Am I trusting in myself and not relying on the Holy Spirit of God? If so, then there will be nothing good that comes out of that. Do I think that what was first accomplished by grace now can be accomplished by works? That is hardly the case! Am I reading His Word but go on my way without applying what He says to me? This would be self-deception. Do I seek glory, recognition or reputation for myself? This would be prideful. Is there anything in my life right now that is keeping me from trusting Jesus more now than I ever have in the past? Will my trust in Him grow more and more? If self gets in the way… it will not.

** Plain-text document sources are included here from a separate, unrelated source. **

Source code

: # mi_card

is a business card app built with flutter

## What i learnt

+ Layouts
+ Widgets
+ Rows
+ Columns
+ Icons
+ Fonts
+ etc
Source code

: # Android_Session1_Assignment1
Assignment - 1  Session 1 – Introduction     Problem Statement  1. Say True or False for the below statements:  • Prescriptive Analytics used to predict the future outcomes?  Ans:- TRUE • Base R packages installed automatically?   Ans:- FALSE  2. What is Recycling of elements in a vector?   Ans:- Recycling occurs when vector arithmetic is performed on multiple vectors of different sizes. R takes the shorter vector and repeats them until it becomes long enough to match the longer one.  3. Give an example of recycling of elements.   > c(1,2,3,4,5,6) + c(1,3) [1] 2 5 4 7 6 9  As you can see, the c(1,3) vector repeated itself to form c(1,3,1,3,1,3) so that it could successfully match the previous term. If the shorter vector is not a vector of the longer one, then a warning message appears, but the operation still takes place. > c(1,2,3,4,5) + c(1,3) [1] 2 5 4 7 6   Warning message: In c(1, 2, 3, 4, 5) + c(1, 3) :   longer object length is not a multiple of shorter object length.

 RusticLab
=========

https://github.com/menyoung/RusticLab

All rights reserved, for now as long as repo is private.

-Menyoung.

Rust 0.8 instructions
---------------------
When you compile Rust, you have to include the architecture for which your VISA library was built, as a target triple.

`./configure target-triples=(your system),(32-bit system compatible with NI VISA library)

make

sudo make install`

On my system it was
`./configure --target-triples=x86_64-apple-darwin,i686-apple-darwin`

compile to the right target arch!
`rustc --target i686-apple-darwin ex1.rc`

What does Jesus want to do in and through my life for the rest of my life? Am I truly open to that or do I put limits on my obedience to Him? So I seek comfort more that commitment? Questions, questions and more questions that I need to reflect on.
Dear Father, truly I do want to be all that You want me to be in the authority of Jesus and by the Holy Spirit’s power. Oh, that I would yield to Your will. May it be so!